◆ Action item
The answer must be every line from the listing that holds the string "have".

◆ Data listing
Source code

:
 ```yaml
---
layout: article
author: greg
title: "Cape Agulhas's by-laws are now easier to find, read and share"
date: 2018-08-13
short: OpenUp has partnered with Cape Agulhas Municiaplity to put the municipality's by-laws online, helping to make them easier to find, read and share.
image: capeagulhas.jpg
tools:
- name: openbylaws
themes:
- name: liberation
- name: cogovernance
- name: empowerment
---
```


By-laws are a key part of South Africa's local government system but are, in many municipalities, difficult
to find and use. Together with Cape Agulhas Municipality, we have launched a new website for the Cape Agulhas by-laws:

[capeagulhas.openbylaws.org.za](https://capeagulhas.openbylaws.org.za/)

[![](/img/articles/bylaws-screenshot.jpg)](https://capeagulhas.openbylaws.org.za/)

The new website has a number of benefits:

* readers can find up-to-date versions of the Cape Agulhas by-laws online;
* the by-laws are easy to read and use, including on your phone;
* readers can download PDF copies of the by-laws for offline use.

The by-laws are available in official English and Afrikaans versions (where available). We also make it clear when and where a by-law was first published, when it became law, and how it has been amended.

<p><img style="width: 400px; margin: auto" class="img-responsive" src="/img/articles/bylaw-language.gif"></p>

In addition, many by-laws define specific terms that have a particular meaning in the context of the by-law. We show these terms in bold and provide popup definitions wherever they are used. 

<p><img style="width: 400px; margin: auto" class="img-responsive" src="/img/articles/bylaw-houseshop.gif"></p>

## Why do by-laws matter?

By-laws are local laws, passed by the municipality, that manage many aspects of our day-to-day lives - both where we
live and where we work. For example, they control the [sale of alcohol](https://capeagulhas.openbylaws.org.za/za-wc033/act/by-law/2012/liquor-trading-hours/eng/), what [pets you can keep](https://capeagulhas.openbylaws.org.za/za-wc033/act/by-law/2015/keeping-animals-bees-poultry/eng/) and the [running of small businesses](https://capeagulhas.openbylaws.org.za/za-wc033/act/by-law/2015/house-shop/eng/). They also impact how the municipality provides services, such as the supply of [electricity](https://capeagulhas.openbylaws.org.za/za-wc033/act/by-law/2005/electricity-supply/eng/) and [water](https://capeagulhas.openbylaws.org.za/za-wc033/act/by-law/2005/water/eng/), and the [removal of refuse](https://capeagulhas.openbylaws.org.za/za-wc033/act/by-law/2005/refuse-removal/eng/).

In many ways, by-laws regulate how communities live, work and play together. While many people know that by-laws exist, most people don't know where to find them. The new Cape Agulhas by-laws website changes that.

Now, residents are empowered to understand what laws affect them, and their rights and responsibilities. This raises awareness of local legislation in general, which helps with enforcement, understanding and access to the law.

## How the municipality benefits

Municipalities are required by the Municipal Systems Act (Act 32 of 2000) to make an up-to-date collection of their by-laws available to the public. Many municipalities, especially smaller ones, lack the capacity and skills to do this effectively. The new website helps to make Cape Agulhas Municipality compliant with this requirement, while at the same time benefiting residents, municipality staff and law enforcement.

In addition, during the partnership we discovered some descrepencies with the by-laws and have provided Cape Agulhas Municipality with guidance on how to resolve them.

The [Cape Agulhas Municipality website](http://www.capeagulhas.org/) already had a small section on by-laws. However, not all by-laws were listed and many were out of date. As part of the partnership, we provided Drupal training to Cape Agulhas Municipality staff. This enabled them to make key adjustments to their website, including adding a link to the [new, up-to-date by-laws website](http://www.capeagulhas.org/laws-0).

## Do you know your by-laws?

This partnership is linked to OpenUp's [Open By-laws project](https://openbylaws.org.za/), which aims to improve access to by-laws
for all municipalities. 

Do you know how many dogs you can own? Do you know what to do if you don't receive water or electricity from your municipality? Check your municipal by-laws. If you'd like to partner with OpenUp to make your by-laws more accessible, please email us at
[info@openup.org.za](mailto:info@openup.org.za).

◆ Response to this exercise
to find and use. Together with Cape Agulhas Municipality, we have launched a new website for the Cape Agulhas by-laws:
In addition, many by-laws define specific terms that have a particular meaning in the context of the by-law. We show these terms in bold and provide popup definitions wherever they are used. 
In addition, during the partnership we discovered some descrepencies with the by-laws and have provided Cape Agulhas Municipality with guidance on how to resolve them.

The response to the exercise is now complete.